Monday 28 July 2008

Getting High On Window Cleaning



Skegness, UK: A cannabis farmer who grew almost £250,000 worth of the drug in the belief it would be legalised has been jailed for six years today. 'Obsessive' Steven Green, a window cleaner was so sure the law was about to change he spent hours inventing equipment to market in readiness. He hoped to make his fortune from a tailor-made hydroponics system and a threshing machine he invented to harvest cannabis leaves.Lincoln Crown Court heard how cannabis plants were recovered when police raided Green's home in Friskney in March last year. Just four months later officers returned and found 11.2kg of cannabis, worth £28,000, said Christopher Geeson, prosecuting. Cannabis plants with a potential yield of a further 99kg - worth up to an estimated £247,000 were also found, the court was told. Green claimed he grew the plants simply to develop his inventions and denied he ever intended to supply the drugs to anyone else. But at the end of a trial a jury convicted the 33-year-old, of Halfway Cottage, Main Road, Friskney, of possessing drugs with intent to supply. He had earlier admitted charges of producing cannabis, illegally possessing cannabis and amphetamine and illegally abstracting electricity. Passing sentence, Judge Michael Heath told him: "Your defence was a work of fiction and an insult to the jury's intelligence. "You set up a sophisticated cannabis-growing operation that was in effect a cannabis factory. That was clear from the amount you produced. "Philip Bown, defending, said Green worked as a window-cleaner by day but became 'obsessed' about cannabis away from his job.
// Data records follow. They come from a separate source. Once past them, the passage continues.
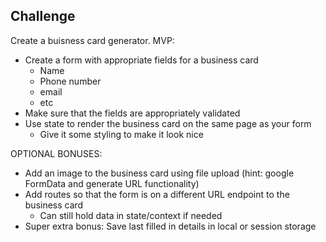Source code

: ## Challenge

Create a buisness card generator.
MVP:

- Create a form with appropriate fields for a business card
  - Name
  - Phone number
  - email
  - etc
- Make sure that the fields are appropriately validated
- Use state to render the business card on the same page as your form
  - Give it some styling to make it look nice

OPTIONAL BONUSES:

- Add an image to the business card using file upload (hint: google FormData and generate URL functionality)
- Add routes so that the form is on a different URL endpoint to the business card
  - Can still hold data in state/context if needed
- Super extra bonus: Save last filled in details in local or session storage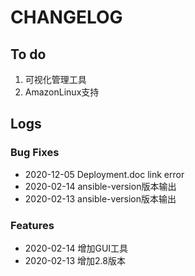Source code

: # CHANGELOG

## To do

1. 可视化管理工具
2. AmazonLinux支持

## Logs

### Bug Fixes

* 2020-12-05  Deployment.doc link error
* 2020-02-14  ansible-version版本输出
* 2020-02-13  ansible-version版本输出

### Features

* 2020-02-14  增加GUI工具
* 2020-02-13  增加2.8版本
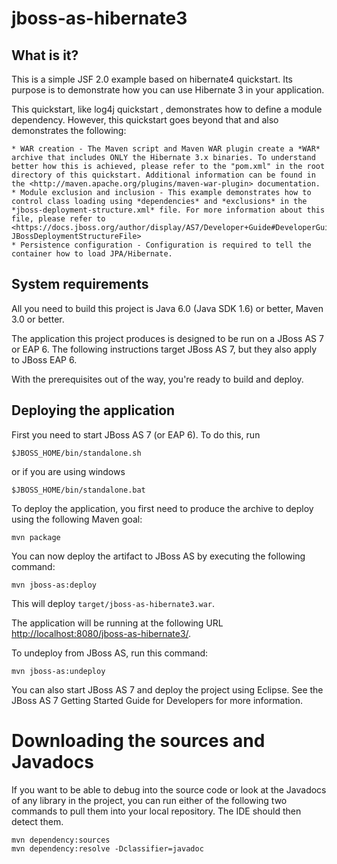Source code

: jboss-as-hibernate3
========================

What is it?
-----------

This is a simple JSF 2.0 example based on hibernate4 quickstart. Its purpose is to demonstrate how you can use Hibernate 3 in your application.

This quickstart, like log4j quickstart , demonstrates how to define a module dependency. However, this quickstart goes beyond that and also demonstrates the following:
 
 	* WAR creation - The Maven script and Maven WAR plugin create a *WAR* archive that includes ONLY the Hibernate 3.x binaries. To understand better how this is achieved, please refer to the "pom.xml" in the root directory of this quickstart. Additional information can be found in the <http://maven.apache.org/plugins/maven-war-plugin> documentation.
    * Module exclusion and inclusion - This example demonstrates how to control class loading using *dependencies* and *exclusions* in the *jboss-deployment-structure.xml* file. For more information about this file, please refer to <https://docs.jboss.org/author/display/AS7/Developer+Guide#DeveloperGuide-JBossDeploymentStructureFile>
    * Persistence configuration - Configuration is required to tell the container how to load JPA/Hibernate.

  
System requirements
-------------------

All you need to build this project is Java 6.0 (Java SDK 1.6) or better, Maven
3.0 or better.

The application this project produces is designed to be run on a JBoss AS 7 or EAP 6.
The following instructions target JBoss AS 7, but they also apply to JBoss EAP 6.

With the prerequisites out of the way, you're ready to build and deploy.

Deploying the application
-------------------------

First you need to start JBoss AS 7 (or EAP 6). To do this, run

    $JBOSS_HOME/bin/standalone.sh

or if you are using windows

    $JBOSS_HOME/bin/standalone.bat

To deploy the application, you first need to produce the archive to deploy using
the following Maven goal:

    mvn package

You can now deploy the artifact to JBoss AS by executing the following command:

    mvn jboss-as:deploy

This will deploy `target/jboss-as-hibernate3.war`.

The application will be running at the following URL <http://localhost:8080/jboss-as-hibernate3/>.

To undeploy from JBoss AS, run this command:

    mvn jboss-as:undeploy

You can also start JBoss AS 7 and deploy the project using Eclipse. See the JBoss AS 7
Getting Started Guide for Developers for more information.

Downloading the sources and Javadocs
====================================

If you want to be able to debug into the source code or look at the Javadocs
of any library in the project, you can run either of the following two
commands to pull them into your local repository. The IDE should then detect
them.

    mvn dependency:sources
    mvn dependency:resolve -Dclassifier=javadoc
He told the court: "He comes across as an intelligent but rather eccentric individual who saw business opportunities in various aspects. "He thought he could market the electrical devices and the shredding machine. He thought he could sell them when cannabis became legal. "He added: "He now presents as a very chastened and rather defeated man who considers at the moment that his life is almost at an end. "He is clearly capable of using his skills to a proper ability. Hopefully in the future he will use his ability to devise machinery in a lawful way."